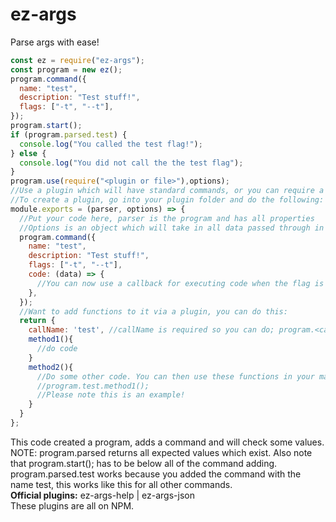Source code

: # ez-args

Parse args with ease!

```js
const ez = require("ez-args");
const program = new ez();
program.command({
  name: "test",
  description: "Test stuff!",
  flags: ["-t", "--t"],
});
program.start();
if (program.parsed.test) {
  console.log("You called the test flag!");
} else {
  console.log("You did not call the the test flag");
}
program.use(require("<plugin or file>"),options);
//Use a plugin which will have standard commands, or you can require a file.
//To create a plugin, go into your plugin folder and do the following:
module.exports = (parser, options) => {
  //Put your code here, parser is the program and has all properties
  //Options is an object which will take in all data passed through in the second param when using <program>.use
  program.command({
    name: "test",
    description: "Test stuff!",
    flags: ["-t", "--t"],
    code: (data) => {
      //You can now use a callback for executing code when the flag is called
    },
  });
  //Want to add functions to it via a plugin, you can do this:
  return {
    callName: 'test', //callName is required so you can do; program.<callname>.<method>;
    method1(){
      //do code
    }
    method2(){
      //Do some other code. You can then use these functions in your main cli where you are using the module like so:
      //program.test.method1();
      //Please note this is an example!
    }
  }
};
```

This code created a program, adds a command and will check some values. NOTE: program.parsed returns all expected values which exist. Also note that program.start(); has to be below all of the command adding.<br>
program.parsed.test works because you added the command with the name test, this works like this for all other commands.<br>
**Official plugins:** ez-args-help | ez-args-json <br>
These plugins are all on NPM.
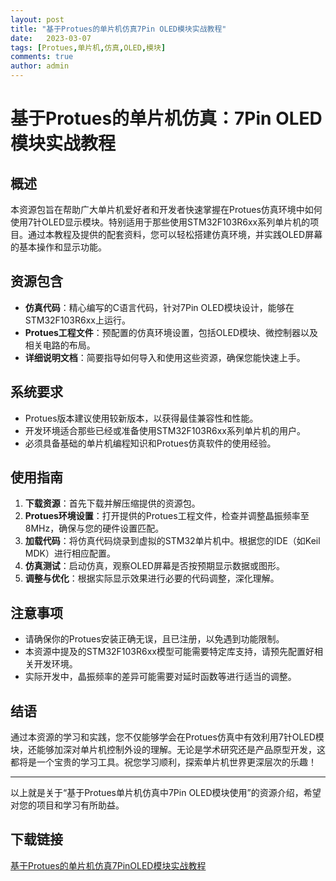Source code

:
 ```yaml
---
layout: post
title: "基于Protues的单片机仿真7Pin OLED模块实战教程"
date:   2023-03-07
tags: [Protues,单片机,仿真,OLED,模块]
comments: true
author: admin
---
```

# 基于Protues的单片机仿真：7Pin OLED模块实战教程

## 概述

本资源包旨在帮助广大单片机爱好者和开发者快速掌握在Protues仿真环境中如何使用7针OLED显示模块。特别适用于那些使用STM32F103R6xx系列单片机的项目。通过本教程及提供的配套资料，您可以轻松搭建仿真环境，并实践OLED屏幕的基本操作和显示功能。

## 资源包含

- **仿真代码**：精心编写的C语言代码，针对7Pin OLED模块设计，能够在STM32F103R6xx上运行。
- **Protues工程文件**：预配置的仿真环境设置，包括OLED模块、微控制器以及相关电路的布局。
- **详细说明文档**：简要指导如何导入和使用这些资源，确保您能快速上手。

## 系统要求

- Protues版本建议使用较新版本，以获得最佳兼容性和性能。
- 开发环境适合那些已经或准备使用STM32F103R6xx系列单片机的用户。
- 必须具备基础的单片机编程知识和Protues仿真软件的使用经验。

## 使用指南

1. **下载资源**：首先下载并解压缩提供的资源包。
2. **Protues环境设置**：打开提供的Protues工程文件，检查并调整晶振频率至8MHz，确保与您的硬件设置匹配。
3. **加载代码**：将仿真代码烧录到虚拟的STM32单片机中。根据您的IDE（如Keil MDK）进行相应配置。
4. **仿真测试**：启动仿真，观察OLED屏幕是否按预期显示数据或图形。
5. **调整与优化**：根据实际显示效果进行必要的代码调整，深化理解。

## 注意事项

- 请确保你的Protues安装正确无误，且已注册，以免遇到功能限制。
- 本资源中提及的STM32F103R6xx模型可能需要特定库支持，请预先配置好相关开发环境。
- 实际开发中，晶振频率的差异可能需要对延时函数等进行适当的调整。

## 结语

通过本资源的学习和实践，您不仅能够学会在Protues仿真中有效利用7针OLED模块，还能够加深对单片机控制外设的理解。无论是学术研究还是产品原型开发，这都将是一个宝贵的学习工具。祝您学习顺利，探索单片机世界更深层次的乐趣！

---

以上就是关于“基于Protues单片机仿真中7Pin OLED模块使用”的资源介绍，希望对您的项目和学习有所助益。

## 下载链接

[基于Protues的单片机仿真7PinOLED模块实战教程](https://pan.quark.cn/s/5c32f386fbd4)
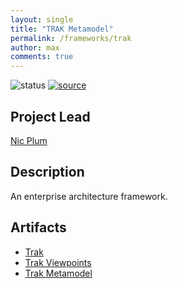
 ```yaml
---
layout: single
title: "TRAK Metamodel"
permalink: /frameworks/trak
author: max
comments: true
---
```


![status](https://img.shields.io/badge/status-in%20queue-silver) [![source](https://img.shields.io/badge/source-online-green)](https://trak.sourceforge.io/)

## Project Lead

[Nic Plum](https://www.linkedin.com/in/nicplum)

## Description

An enterprise architecture framework.

## Artifacts

* [Trak](https://trak.sourceforge.io/)
* [Trak Viewpoints](https://trakviewpoints.sourceforge.io/)
* [Trak Metamodel](https://trakmetamodel.sourceforge.io/)
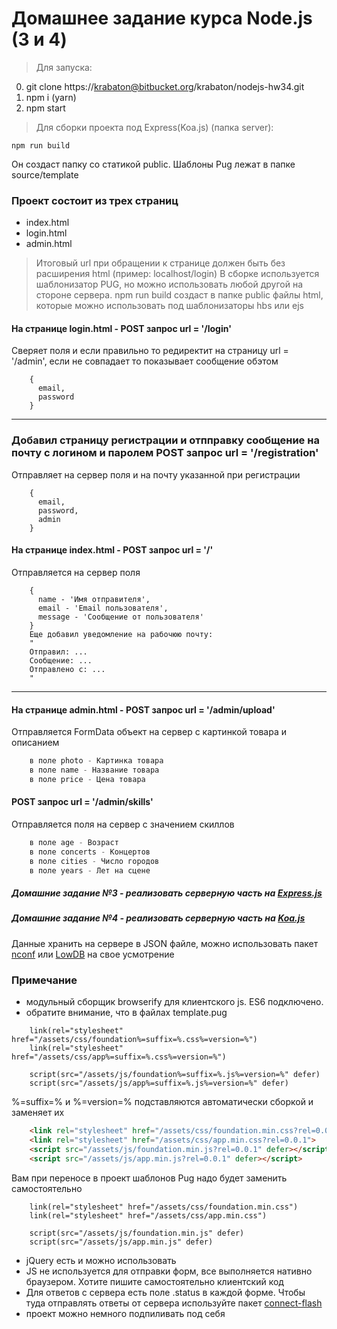 # Домашнее задание курса Node.js (3 и 4)

>Для запуска:

0. git clone https://krabaton@bitbucket.org/krabaton/nodejs-hw34.git
1. npm i (yarn)
2. npm start


>Для сборки проекта под Express(Koa.js) (папка server):

    npm run build

Он создаст папку со статикой public. Шаблоны Pug лежат в папке source/template

### Проект состоит из трех страниц
* index.html
* login.html
* admin.html

> Итоговый url при обращении к странице должен быть без расширения html (пример: localhost/login)
> В сборке используется шаблонизатор PUG, но можно использовать любой другой на стороне сервера.
> npm run build создаст в папке public файлы html, которые можно использовать под шаблонизаторы hbs или ejs

#### На странице login.html - POST запрос url = '/login'
Сверяет поля и если правильно то редиректит на страницу url = '/admin', если не совпадает то показывает сообщение обэтом
```
    {
      email,
      password
    }
```
***
### Добавил страницу регистрации и отпправку сообщение на почту с логином и паролем POST запрос url = '/registration'
Отправляет на сервер поля и на почту указанной при регистрации
```
    {
      email,
      password,
	  admin
    }
```
#### На странице index.html - POST запрос url = '/'
Отправляется на сервер поля
```
    {
      name - 'Имя отправителя',
      email - 'Email пользователя',
      message - 'Сообщение от пользователя'
    }
    Еще добавил уведомление на рабочюю почту: 
    "
    Отправил: ...
    Сообщение: ...
    Отправлено с: ...
    "
```

***
#### На странице admin.html - POST запрос url = '/admin/upload'
Отправляется FormData объект на сервер с картинкой товара и описанием
```js
    в поле photo - Картинка товара
    в поле name - Название товара
    в поле price - Цена товара
```
 #### POST запрос url = '/admin/skills'
Отправляется поля на сервер с значением скиллов
```js
    в поле age - Возраст
    в поле concerts - Концертов
    в поле cities - Число городов
    в поле years - Лет на сцене
```
##### Домашние задание №3 - реализовать серверную часть на [Express.js](http://expressjs.com/ru/)

##### Домашние задание №4 - реализовать серверную часть на [Koa.js](http://koajs.com/)

Данные хранить на сервере в JSON файле, можно использовать пакет [nconf](https://www.npmjs.com/package/nconf) или [LowDB](https://github.com/typicode/lowdb) на свое усмотрение

### Примечание
- модульный сборщик browserify для клиентского js. ES6 подключено. 
- обратите внимание, что в файлах template.pug 
```jade
    link(rel="stylesheet" href="/assets/css/foundation%=suffix=%.css%=version=%")
    link(rel="stylesheet" href="/assets/css/app%=suffix=%.css%=version=%")

    script(src="/assets/js/foundation%=suffix=%.js%=version=%" defer)
    script(src="/assets/js/app%=suffix=%.js%=version=%" defer)
```
%=suffix=% и %=version=% подставляются автоматически сборкой и заменяет их
```html
    <link rel="stylesheet" href="/assets/css/foundation.min.css?rel=0.0.1">
    <link rel="stylesheet" href="/assets/css/app.min.css?rel=0.0.1">
    <script src="/assets/js/foundation.min.js?rel=0.0.1" defer></script>
    <script src="/assets/js/app.min.js?rel=0.0.1" defer></script>
```
Вам при переносе в проект шаблонов Pug надо будет заменить самостоятельно
```jade
    link(rel="stylesheet" href="/assets/css/foundation.min.css")
    link(rel="stylesheet" href="/assets/css/app.min.css")

    script(src="/assets/js/foundation.min.js" defer)
    script(src="/assets/js/app.min.js" defer)
```
- jQuery есть и можно использовать
- JS не используется для отправки форм, все выполняется нативно браузером. Хотите пишите самостоятельно клиентский код
- Для ответов с сервера есть поле .status в каждой форме. Чтобы туда отправлять ответы от сервера используйте пакет [connect-flash](https://www.npmjs.com/package/connect-flash)
- проект можно немного подпиливать под себя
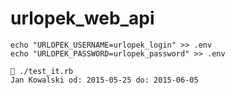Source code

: # urlopek_web_api

```shell
echo "URLOPEK_USERNAME=urlopek_login" >> .env
echo "URLOPEK_PASSWORD=urlopek_password" >> .env

🔆 ./test_it.rb 
Jan Kowalski od: 2015-05-25 do: 2015-06-05
```
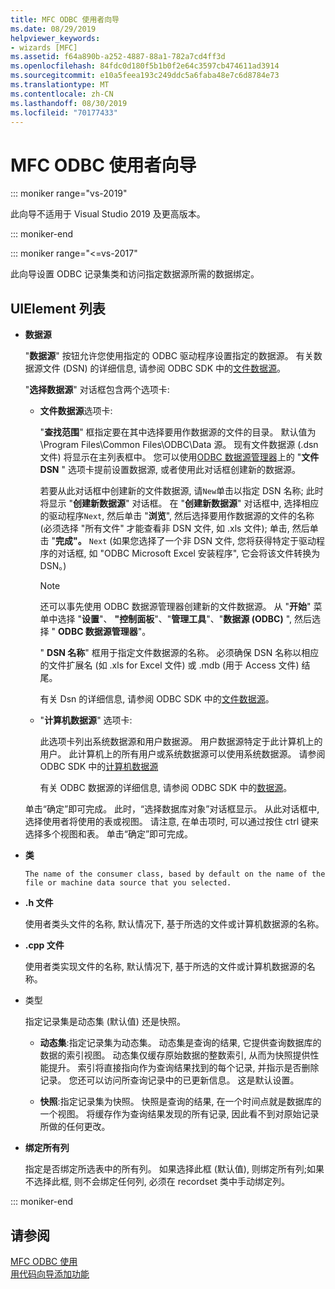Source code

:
 ```yaml
---
title: MFC ODBC 使用者向导
ms.date: 08/29/2019
helpviewer_keywords:
- wizards [MFC]
ms.assetid: f64a890b-a252-4887-88a1-782a7cd4ff3d
ms.openlocfilehash: 84fdc0d180f5b1b0f2e64c3597cb474611ad3914
ms.sourcegitcommit: e10a5feea193c249ddc5a6faba48e7c6d8784e73
ms.translationtype: MT
ms.contentlocale: zh-CN
ms.lasthandoff: 08/30/2019
ms.locfileid: "70177433"
---
```

# <a name="mfc-odbc-consumer-wizard"></a>MFC ODBC 使用者向导

::: moniker range="vs-2019"

此向导不适用于 Visual Studio 2019 及更高版本。

::: moniker-end

::: moniker range="<=vs-2017"

此向导设置 ODBC 记录集类和访问指定数据源所需的数据绑定。

## <a name="uielement-list"></a>UIElement 列表

- **数据源**

  "**数据源**" 按钮允许您使用指定的 ODBC 驱动程序设置指定的数据源。 有关数据源文件 (DSN) 的详细信息, 请参阅 ODBC SDK 中的[文件数据源](/sql/odbc/reference/file-data-sources)。

  "**选择数据源**" 对话框包含两个选项卡:

  - **文件数据源**选项卡:

     "**查找范围**" 框指定要在其中选择要用作数据源的文件的目录。 默认值为 \Program Files\Common Files\ODBC\Data 源。 现有文件数据源 (.dsn 文件) 将显示在主列表框中。 您可以使用[ODBC 数据源管理器](/sql/odbc/admin/odbc-data-source-administrator)上的 "**文件 DSN** " 选项卡提前设置数据源, 或者使用此对话框创建新的数据源。

     若要从此对话框中创建新的文件数据源, 请`New`单击以指定 DSN 名称; 此时将显示 "**创建新数据源**" 对话框。 在 "**创建新数据源**" 对话框中, 选择相应的驱动程序`Next`, 然后单击 "**浏览**", 然后选择要用作数据源的文件的名称 (必须选择 "所有文件" 才能查看非 DSN 文件, 如 .xls 文件); 单击, 然后单击 "**完成"。** `Next` (如果您选择了一个非 DSN 文件, 您将获得特定于驱动程序的对话框, 如 "ODBC Microsoft Excel 安装程序", 它会将该文件转换为 DSN。)

     > [!NOTE]
     > 还可以事先使用 ODBC 数据源管理器创建新的文件数据源。 从 "**开始**" 菜单中选择 "**设置**"、 **"控制面板**"、"**管理工具**"、"**数据源 (ODBC)** ", 然后选择 " **ODBC 数据源管理器**"。

     " **DSN 名称**" 框用于指定文件数据源的名称。 必须确保 DSN 名称以相应的文件扩展名 (如 .xls for Excel 文件) 或 .mdb (用于 Access 文件) 结尾。

     有关 Dsn 的详细信息, 请参阅 ODBC SDK 中的[文件数据源](/sql/odbc/reference/file-data-sources)。

  - "**计算机数据源**" 选项卡:

     此选项卡列出系统数据源和用户数据源。 用户数据源特定于此计算机上的用户。 此计算机上的所有用户或系统数据源可以使用系统数据源。 请参阅 ODBC SDK 中的[计算机数据源](/sql/odbc/reference/machine-data-sources)

     有关 ODBC 数据源的详细信息, 请参阅 ODBC SDK 中的[数据源](/sql/odbc/reference/data-sources)。

  单击“确定”即可完成。 此时，“选择数据库对象”对话框显示。 从此对话框中, 选择使用者将使用的表或视图。 请注意, 在单击项时, 可以通过按住 ctrl 键来选择多个视图和表。 单击“确定”即可完成。

- **类**

      The name of the consumer class, based by default on the name of the file or machine data source that you selected.

- **.h 文件**

   使用者类头文件的名称, 默认情况下, 基于所选的文件或计算机数据源的名称。

- **.cpp 文件**

   使用者类实现文件的名称, 默认情况下, 基于所选的文件或计算机数据源的名称。

- 类型

   指定记录集是动态集 (默认值) 还是快照。

   - **动态集**:指定记录集为动态集。 动态集是查询的结果, 它提供查询数据库的数据的索引视图。 动态集仅缓存原始数据的整数索引, 从而为快照提供性能提升。 索引将直接指向作为查询结果找到的每个记录, 并指示是否删除记录。 您还可以访问所查询记录中的已更新信息。 这是默认设置。

   - **快照**:指定记录集为快照。 快照是查询的结果, 在一个时间点就是数据库的一个视图。 将缓存作为查询结果发现的所有记录, 因此看不到对原始记录所做的任何更改。

- **绑定所有列**

   指定是否绑定所选表中的所有列。 如果选择此框 (默认值), 则绑定所有列;如果不选择此框, 则不会绑定任何列, 必须在 recordset 类中手动绑定列。

::: moniker-end

## <a name="see-also"></a>请参阅

[MFC ODBC 使用](../../mfc/reference/adding-an-mfc-odbc-consumer.md)<br/>
[用代码向导添加功能](../../ide/adding-functionality-with-code-wizards-cpp.md)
= = = = = = =
The required answer is each line of the entries containing the string "moniker".

::: moniker range="vs-2019"
::: moniker-end
::: moniker range="<=vs-2017"
::: moniker-end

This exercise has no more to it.